The education secretary has said parents in England who do not send their children back to school risk putting a “huge dent in their future life chances”, ahead of pupils returning to classrooms this week.
Gavin Williamson has also said he is not considering resigning despite criticism over the exams fiasco, telling the Sun he would instead continue to “graft away”.
In an open letter to parents, Williamson acknowledged that some may have concerns about their children attending school in England for the first time since March.
But he insisted schools were safe, detailing measures that had been put in place to minimise infection, while reassuring parents the health risk posed to children by Covid-19 the “extremely low”.
“If a child is not in school, they stand to lose far more than just a few months of learning. It could well put a huge dent in their future life chances,” he said.
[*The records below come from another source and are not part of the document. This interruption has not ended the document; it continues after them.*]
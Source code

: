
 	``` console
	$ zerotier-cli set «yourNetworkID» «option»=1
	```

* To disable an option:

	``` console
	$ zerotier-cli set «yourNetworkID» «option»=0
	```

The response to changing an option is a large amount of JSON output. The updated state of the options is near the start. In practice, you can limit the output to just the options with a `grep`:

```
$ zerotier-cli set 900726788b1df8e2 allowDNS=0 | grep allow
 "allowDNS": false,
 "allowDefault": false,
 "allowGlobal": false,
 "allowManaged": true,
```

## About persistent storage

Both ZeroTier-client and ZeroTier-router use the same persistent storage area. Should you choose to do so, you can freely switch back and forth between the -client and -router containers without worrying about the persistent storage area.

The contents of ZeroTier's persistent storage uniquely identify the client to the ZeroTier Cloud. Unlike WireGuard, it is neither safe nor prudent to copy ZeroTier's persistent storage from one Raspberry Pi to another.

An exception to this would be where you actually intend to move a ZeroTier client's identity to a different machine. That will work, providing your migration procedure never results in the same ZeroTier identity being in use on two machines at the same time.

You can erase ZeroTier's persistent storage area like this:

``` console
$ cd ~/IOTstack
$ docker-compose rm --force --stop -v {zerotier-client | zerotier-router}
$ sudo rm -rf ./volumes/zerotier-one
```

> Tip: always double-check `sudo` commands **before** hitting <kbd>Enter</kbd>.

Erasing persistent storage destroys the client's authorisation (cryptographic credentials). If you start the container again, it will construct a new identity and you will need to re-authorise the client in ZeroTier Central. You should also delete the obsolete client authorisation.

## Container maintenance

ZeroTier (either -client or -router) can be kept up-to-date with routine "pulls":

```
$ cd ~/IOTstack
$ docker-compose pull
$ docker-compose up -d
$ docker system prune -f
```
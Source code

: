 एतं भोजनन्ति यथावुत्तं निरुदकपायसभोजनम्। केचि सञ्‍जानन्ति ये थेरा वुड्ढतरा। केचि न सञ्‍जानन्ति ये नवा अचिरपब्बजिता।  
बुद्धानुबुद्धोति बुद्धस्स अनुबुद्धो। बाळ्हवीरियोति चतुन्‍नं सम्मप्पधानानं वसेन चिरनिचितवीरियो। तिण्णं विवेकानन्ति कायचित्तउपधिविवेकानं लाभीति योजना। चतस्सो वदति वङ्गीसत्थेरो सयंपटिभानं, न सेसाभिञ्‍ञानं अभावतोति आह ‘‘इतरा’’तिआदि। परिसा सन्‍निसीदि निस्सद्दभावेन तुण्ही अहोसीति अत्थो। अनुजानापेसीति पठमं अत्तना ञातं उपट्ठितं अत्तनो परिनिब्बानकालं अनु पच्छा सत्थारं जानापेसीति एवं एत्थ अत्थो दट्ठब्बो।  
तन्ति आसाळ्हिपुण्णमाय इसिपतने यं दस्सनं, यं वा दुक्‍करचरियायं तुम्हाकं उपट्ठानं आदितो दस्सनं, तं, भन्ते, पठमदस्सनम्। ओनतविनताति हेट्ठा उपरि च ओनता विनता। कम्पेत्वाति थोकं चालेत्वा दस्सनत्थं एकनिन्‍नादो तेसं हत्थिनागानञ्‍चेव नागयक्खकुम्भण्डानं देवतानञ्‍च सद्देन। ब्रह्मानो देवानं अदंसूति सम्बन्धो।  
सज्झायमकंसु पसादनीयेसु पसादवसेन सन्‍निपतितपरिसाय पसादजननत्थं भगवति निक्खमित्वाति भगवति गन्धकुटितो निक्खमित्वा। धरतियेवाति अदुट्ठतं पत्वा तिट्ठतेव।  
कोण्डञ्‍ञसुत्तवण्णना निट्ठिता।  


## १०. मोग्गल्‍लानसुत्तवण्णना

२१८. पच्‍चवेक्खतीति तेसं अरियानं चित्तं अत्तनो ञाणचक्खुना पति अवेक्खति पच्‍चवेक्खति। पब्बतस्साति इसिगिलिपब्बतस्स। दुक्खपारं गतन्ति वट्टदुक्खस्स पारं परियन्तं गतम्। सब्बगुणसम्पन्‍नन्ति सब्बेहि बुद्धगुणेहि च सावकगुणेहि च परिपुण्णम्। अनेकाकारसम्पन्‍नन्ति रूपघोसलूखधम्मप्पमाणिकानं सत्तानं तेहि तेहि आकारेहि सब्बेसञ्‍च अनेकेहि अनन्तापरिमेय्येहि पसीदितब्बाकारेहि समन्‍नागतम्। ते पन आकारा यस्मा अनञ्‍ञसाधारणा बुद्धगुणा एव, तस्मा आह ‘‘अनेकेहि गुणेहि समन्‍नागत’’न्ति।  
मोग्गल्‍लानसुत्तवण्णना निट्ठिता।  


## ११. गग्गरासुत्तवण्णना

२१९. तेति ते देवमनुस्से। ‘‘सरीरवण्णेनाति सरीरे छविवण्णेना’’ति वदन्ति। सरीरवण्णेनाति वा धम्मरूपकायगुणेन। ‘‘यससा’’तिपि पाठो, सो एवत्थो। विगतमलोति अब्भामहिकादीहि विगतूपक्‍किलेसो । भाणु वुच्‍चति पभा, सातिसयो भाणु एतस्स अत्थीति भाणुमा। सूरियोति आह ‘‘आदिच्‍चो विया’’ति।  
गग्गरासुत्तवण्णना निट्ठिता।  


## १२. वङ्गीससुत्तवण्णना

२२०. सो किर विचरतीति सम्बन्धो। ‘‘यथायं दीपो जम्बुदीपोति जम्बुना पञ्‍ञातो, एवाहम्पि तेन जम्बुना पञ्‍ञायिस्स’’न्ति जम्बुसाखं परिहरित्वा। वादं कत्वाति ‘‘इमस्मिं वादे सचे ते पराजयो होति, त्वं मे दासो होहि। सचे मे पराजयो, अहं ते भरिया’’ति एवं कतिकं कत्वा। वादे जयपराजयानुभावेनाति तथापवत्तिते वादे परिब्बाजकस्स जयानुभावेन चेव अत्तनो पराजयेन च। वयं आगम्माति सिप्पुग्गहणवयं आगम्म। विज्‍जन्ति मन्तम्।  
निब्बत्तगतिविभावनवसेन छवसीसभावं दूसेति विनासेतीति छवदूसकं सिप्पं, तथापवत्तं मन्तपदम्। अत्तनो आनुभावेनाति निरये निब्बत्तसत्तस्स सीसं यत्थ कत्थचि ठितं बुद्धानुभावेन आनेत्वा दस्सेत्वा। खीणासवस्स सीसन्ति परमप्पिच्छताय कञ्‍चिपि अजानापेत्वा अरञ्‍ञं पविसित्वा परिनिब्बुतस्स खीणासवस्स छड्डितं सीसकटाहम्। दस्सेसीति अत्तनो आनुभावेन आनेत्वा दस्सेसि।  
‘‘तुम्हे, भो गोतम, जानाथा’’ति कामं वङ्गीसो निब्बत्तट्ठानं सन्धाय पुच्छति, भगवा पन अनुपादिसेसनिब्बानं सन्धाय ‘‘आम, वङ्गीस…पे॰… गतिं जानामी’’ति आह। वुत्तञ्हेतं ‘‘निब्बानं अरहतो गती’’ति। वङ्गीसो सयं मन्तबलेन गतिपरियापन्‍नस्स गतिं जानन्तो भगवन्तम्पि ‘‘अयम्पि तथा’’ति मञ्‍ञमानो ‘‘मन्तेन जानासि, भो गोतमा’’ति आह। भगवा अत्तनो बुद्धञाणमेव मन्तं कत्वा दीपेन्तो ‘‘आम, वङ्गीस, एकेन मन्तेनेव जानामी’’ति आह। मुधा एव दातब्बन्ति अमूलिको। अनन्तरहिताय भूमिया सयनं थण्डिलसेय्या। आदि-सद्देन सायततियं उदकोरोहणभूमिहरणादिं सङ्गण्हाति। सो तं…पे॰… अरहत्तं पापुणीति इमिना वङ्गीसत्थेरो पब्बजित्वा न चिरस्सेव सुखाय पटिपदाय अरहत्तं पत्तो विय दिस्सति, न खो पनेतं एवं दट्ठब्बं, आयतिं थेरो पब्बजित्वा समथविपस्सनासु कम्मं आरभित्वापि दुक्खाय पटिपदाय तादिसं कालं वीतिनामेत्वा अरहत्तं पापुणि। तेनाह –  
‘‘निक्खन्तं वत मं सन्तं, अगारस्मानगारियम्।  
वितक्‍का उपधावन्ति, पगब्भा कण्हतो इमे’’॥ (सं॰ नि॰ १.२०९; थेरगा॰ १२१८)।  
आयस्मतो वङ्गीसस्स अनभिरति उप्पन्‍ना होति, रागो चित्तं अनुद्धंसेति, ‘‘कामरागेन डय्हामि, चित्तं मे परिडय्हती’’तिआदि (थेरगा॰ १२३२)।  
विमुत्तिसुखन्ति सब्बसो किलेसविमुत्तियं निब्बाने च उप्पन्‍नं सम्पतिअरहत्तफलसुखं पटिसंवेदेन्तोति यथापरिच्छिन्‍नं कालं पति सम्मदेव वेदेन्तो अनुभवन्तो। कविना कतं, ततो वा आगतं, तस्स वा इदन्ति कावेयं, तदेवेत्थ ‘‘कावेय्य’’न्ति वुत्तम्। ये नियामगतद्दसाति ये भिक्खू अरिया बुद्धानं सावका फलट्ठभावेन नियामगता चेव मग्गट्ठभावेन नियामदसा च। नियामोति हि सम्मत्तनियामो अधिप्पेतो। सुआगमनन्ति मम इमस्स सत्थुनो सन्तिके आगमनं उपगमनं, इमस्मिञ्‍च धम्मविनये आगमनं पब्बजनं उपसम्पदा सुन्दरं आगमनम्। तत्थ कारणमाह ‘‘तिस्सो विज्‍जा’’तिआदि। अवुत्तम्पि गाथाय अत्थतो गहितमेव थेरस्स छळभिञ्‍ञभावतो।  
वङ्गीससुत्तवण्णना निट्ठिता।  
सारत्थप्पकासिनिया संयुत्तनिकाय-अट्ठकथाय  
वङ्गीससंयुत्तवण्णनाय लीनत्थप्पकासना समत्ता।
“Education is a birthright, so let’s make sure we get all children back – back to learning, back to playing and back to being kids again.”
He also told the Sun: “For every day they are out of school, we don’t get that day back. I’ve seen it with my kids, how much they’ve missed school, missed their friends, missed learning.”
His comments came after teaching unions condemned the government for releasing last-minute guidance for secondary schools in lockdown areas, which includes a “rota system” limiting the number of students in attendance at any one time.
Published by the Department for Education (DfE) on Friday evening, the guidance was released shortly before the bank holiday weekend and only days away from the start of autumn term.
In his letter to parents on Sunday, Williamson said it was “generally accepted” that children’s health and wellbeing was more at risk if they did not go to school.
He referred to a joint statement by the UK’s chief medical officers, which said “very few, if any” children and teenagers would come to long-term harm from the virus solely by attending school.
Some of the measures highlighted by Williamson include children being put in groups, or “bubbles”, to limit contact, while face coverings should be worn in communal areas of schools under local lockdown.
He said “huge lengths” had been taken to prepare schools for the return of pupils, adding: “Based on this, our priority now is to get all our children back. It really is the best place for them to be.”
Schools should base their plans on a four-tier system, and the extra measures for secondary schools should kick in at the second tier, according to the guidance released on Friday.
All schools remain open at tier one, while tiers three and four mean more stringent restrictions such as closures to all but pupils in vulnerable groups or children of key workers.
A tier two response will lead to secondary schools and colleges in a restricted area moving to a rota system, which means pupils will spend two weeks on-site followed by two weeks at home.
Labour’s shadow education secretary, Kate Green, told Sky News that, while the guidelines were “long overdue”, the timing of the release of information was unfair to headteachers and school leaders.
Paul Whiteman, the general secretary of school leaders’ union NAHT, branded the timing of the new guidance “reprehensible” and said it showed a disregard for the wellbeing of teachers.
“It was obvious weeks ago that lockdown advice was necessary,” he said in a statement.
“The government’s decision to publish this at 9pm on the Friday of the bank holiday weekend before most schools are due to return is nothing short of reprehensible and demonstrates a complete lack of regard for the wellbeing of school leaders and their teams.”
Mary Bousted, the joint general secretary of the National Education Union, said the advice should have been available “months ago”, adding schools had been left to “go it alone” if they needed to organise remote learning.